$100.00
$7.25
6.76%
$100.00
$7.25
6.76%
The Reverse Sales Tax Calculator extracts the pre-tax price and tax amount from a total that already includes sales tax. This is the inverse of a regular sales tax calculation — instead of adding tax to a price, you're separating the tax from a tax-inclusive total.
This tool is essential for bookkeeping and accounting purposes when you need to break down a receipt total into its pre-tax and tax components. It's also useful when comparing prices between tax-inclusive and tax-exclusive markets, calculating business expenses, or reconciling credit card statements.

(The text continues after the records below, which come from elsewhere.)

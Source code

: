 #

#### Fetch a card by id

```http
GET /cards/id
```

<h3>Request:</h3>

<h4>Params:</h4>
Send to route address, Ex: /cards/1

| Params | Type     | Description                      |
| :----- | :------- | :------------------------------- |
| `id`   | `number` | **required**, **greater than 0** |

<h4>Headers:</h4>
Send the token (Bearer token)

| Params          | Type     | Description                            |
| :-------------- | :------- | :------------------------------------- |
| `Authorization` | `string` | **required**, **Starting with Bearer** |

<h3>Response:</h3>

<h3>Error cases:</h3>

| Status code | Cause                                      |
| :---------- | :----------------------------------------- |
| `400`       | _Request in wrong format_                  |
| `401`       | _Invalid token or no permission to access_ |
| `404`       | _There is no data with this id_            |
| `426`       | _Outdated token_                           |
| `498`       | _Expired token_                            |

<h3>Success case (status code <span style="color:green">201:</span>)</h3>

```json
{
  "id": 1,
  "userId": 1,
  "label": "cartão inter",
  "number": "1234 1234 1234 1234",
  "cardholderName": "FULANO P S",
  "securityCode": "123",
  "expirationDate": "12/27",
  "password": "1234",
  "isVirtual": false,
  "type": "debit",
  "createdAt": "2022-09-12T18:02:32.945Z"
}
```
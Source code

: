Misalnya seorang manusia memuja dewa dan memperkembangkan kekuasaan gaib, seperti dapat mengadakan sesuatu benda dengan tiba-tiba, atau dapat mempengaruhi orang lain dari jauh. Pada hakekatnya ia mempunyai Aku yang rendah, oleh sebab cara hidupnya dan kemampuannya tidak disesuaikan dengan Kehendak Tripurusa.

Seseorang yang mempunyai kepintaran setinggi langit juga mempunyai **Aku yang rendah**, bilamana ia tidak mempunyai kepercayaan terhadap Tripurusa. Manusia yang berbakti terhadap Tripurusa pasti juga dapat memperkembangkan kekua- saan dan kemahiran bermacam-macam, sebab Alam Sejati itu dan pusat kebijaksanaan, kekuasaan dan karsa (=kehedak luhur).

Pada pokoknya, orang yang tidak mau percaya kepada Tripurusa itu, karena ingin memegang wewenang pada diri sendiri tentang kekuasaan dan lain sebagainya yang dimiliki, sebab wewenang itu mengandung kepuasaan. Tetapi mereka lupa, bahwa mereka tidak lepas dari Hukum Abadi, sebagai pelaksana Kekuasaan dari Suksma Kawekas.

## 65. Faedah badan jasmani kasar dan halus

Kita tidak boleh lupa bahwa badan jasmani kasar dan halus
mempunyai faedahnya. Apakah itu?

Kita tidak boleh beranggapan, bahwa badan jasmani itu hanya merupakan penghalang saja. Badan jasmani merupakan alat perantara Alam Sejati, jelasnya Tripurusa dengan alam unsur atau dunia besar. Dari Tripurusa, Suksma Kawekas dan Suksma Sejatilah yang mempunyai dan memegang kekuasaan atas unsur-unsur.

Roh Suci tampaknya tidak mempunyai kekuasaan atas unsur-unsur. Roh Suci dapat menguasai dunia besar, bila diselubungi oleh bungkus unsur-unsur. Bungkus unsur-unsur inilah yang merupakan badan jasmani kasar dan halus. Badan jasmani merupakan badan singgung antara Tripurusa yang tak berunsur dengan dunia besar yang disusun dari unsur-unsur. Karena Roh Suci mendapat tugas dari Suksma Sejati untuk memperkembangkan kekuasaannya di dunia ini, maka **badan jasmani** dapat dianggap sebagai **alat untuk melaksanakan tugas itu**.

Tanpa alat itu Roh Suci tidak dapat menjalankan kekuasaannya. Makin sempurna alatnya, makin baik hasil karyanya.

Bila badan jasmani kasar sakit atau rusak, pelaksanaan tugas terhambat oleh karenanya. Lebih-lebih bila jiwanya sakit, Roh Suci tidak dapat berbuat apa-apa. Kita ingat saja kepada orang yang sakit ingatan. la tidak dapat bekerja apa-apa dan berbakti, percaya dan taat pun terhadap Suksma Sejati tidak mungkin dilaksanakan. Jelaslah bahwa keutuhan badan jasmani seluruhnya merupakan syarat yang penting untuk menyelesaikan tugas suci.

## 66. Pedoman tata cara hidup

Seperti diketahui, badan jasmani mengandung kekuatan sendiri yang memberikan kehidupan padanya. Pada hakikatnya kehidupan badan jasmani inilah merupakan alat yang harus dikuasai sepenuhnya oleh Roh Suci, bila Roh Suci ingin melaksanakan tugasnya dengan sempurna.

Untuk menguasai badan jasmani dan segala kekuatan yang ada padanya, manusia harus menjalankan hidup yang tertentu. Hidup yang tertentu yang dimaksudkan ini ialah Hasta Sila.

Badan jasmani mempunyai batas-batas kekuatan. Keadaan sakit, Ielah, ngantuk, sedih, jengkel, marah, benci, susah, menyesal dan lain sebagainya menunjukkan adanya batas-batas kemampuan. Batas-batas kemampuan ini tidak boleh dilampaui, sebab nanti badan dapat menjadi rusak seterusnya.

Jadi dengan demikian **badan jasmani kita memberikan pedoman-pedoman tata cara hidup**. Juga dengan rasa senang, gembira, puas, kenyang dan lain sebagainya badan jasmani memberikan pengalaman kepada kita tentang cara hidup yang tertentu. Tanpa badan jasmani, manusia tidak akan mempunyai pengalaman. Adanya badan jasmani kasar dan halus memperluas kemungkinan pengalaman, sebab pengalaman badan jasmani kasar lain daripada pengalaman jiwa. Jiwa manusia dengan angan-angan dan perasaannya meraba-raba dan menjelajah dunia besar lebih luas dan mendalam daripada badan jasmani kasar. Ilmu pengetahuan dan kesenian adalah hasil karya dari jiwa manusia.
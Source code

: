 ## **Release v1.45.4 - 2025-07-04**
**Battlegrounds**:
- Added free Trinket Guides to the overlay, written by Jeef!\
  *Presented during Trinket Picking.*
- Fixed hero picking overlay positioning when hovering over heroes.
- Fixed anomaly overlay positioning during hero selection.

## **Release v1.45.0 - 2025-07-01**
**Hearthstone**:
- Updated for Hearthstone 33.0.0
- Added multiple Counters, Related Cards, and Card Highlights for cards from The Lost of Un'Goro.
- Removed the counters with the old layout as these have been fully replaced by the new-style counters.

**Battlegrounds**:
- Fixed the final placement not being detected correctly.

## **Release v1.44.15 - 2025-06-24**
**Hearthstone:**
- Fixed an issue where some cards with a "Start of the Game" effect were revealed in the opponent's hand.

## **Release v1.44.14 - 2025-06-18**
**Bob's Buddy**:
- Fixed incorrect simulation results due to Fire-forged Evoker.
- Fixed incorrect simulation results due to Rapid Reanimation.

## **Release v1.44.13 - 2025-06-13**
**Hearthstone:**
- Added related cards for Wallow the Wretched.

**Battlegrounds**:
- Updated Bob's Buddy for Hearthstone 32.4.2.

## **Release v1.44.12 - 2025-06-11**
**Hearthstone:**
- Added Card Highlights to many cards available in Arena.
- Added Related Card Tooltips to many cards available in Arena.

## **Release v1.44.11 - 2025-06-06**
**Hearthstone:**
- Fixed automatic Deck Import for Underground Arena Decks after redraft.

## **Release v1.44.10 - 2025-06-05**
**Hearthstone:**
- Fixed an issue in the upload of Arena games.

The formula uses division rather than multiplication: Pre-Tax Price = Total / (1 + Tax Rate). This is because the total represents the original price plus the percentage markup. For example, a $107.25 total with 7.25% tax: $107.25 / 1.0725 = $100.00 pre-tax price, with $7.25 in tax.
Common use cases include extracting tax from restaurant bills (where you need the food cost to calculate a tip on the pre-tax amount), business expense reports (separating deductible tax from purchase price), and international transactions where prices are shown with tax included.
This calculator is particularly valuable for businesses operating in jurisdictions with tax-inclusive pricing requirements, or when reconciling receipts that only show the total amount without a separate tax line item. It also helps consumers understand exactly how much they're paying in tax versus the actual cost of goods.
The reverse calculation: Pre-Tax Price = Total Price / (1 + Tax Rate / 100). Tax Amount = Total Price - Pre-Tax Price. This algebraically reverses the standard formula: Total = Price + (Price x Rate) = Price x (1 + Rate).
The tax as percentage of total is always slightly less than the stated tax rate because the percentage is now calculated against the larger total amount, not the smaller pre-tax price. A 10% sales tax is only 9.09% of the total.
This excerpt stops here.